Super cool! I would add a checkbox to toggle whether you want background removal, or make that an optional second step. In about half the cases I tried, the background was an important part of my image and without it only weird artifacts remained.
Just came off your Elixir talk photos on Twitter to find this on HN. Please share your ElixirConf talk recording. Producing a nice emoji/avatar for an AI agent seems like a cool idea.
Doesn't this cost money? Could you use a model from huggingface too.
I'm trying to get into this kind of stuff, but I want to use free or local AI models to avoid bills.. lol
Yes! I love Elixir :) Phoenix LiveView is really amazing. I feel so fast working in it. I got hooked after watching Chris McCord's 'Build a real-time Twitter clone in 15 minutes' demo, and things have improved a lot since then.
Elixir is a killer language and tool. It's considered esoteric these days but I think more and more folks are going to wake up to the inherent beauty of the Erlang BEAM and OTP applications pretty soon here.
It never took off as the Ruby killer.
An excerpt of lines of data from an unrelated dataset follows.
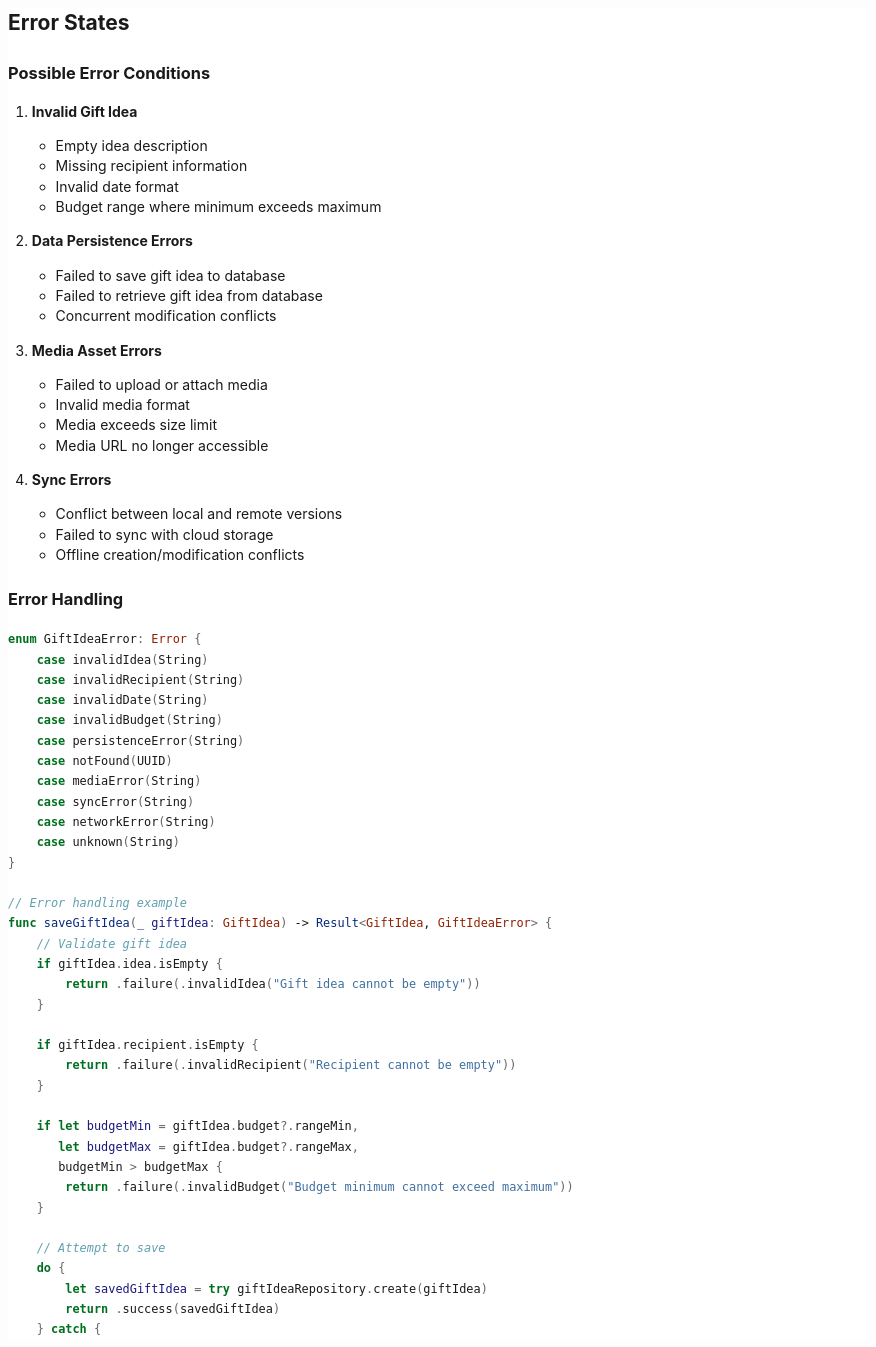 ## Error States

### Possible Error Conditions
1. **Invalid Gift Idea**
   - Empty idea description
   - Missing recipient information
   - Invalid date format
   - Budget range where minimum exceeds maximum

2. **Data Persistence Errors**
   - Failed to save gift idea to database
   - Failed to retrieve gift idea from database
   - Concurrent modification conflicts

3. **Media Asset Errors**
   - Failed to upload or attach media
   - Invalid media format
   - Media exceeds size limit
   - Media URL no longer accessible

4. **Sync Errors**
   - Conflict between local and remote versions
   - Failed to sync with cloud storage
   - Offline creation/modification conflicts

### Error Handling
```swift
enum GiftIdeaError: Error {
    case invalidIdea(String)
    case invalidRecipient(String)
    case invalidDate(String)
    case invalidBudget(String)
    case persistenceError(String)
    case notFound(UUID)
    case mediaError(String)
    case syncError(String)
    case networkError(String)
    case unknown(String)
}

// Error handling example
func saveGiftIdea(_ giftIdea: GiftIdea) -> Result<GiftIdea, GiftIdeaError> {
    // Validate gift idea
    if giftIdea.idea.isEmpty {
        return .failure(.invalidIdea("Gift idea cannot be empty"))
    }
    
    if giftIdea.recipient.isEmpty {
        return .failure(.invalidRecipient("Recipient cannot be empty"))
    }
    
    if let budgetMin = giftIdea.budget?.rangeMin,
       let budgetMax = giftIdea.budget?.rangeMax,
       budgetMin > budgetMax {
        return .failure(.invalidBudget("Budget minimum cannot exceed maximum"))
    }
    
    // Attempt to save
    do {
        let savedGiftIdea = try giftIdeaRepository.create(giftIdea)
        return .success(savedGiftIdea)
    } catch {
```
It hurts to say so because I agree with all the positive Elixir comments around here - IMO, people are missing out by not knowing of it.
I tried the prompt "electric bass" -- the generated image was OK (it was a three string bass, but whatever) but the background removal not only removed the background but most of the body of the bass because (I assume) the pickguard was the same color as the image background.
As others have pointed out it tends to associate some professions with specific races. And crime related emojis with black people. It's a Stable Diffusion issue.
The text to image models represent the data that is being fed to it. If you feed it 100 images and out of those 100 images 95 are of white men politicians and 5 are of politicians of color, that's what you are going to get back. These datasets are gathered automatically from various internet sources and represent the data that is available out in the wild. For stable diffusion to "fix" the bias in the data set would be simply impossible. That would require hiring an army of people whose sole purpose would be to "rebalance" the data set on some internal objective schema manually.
I just saw this was on fly and thought the same thing lol. But I also thought to myself “this is actually a good use for fly, nice simple app to see if there’s traction before moving to something reliable.”
Fly told me in 7-days they would automatically update my redis database. My plan was to manually update it that weekend. 3 days later, I get an alert that they migrated the db early. b/c I didn't have storage enabled, all data was gone.
Fly.io definitely has an innaproprately casual attitude, and it's a big deal they migrated you early.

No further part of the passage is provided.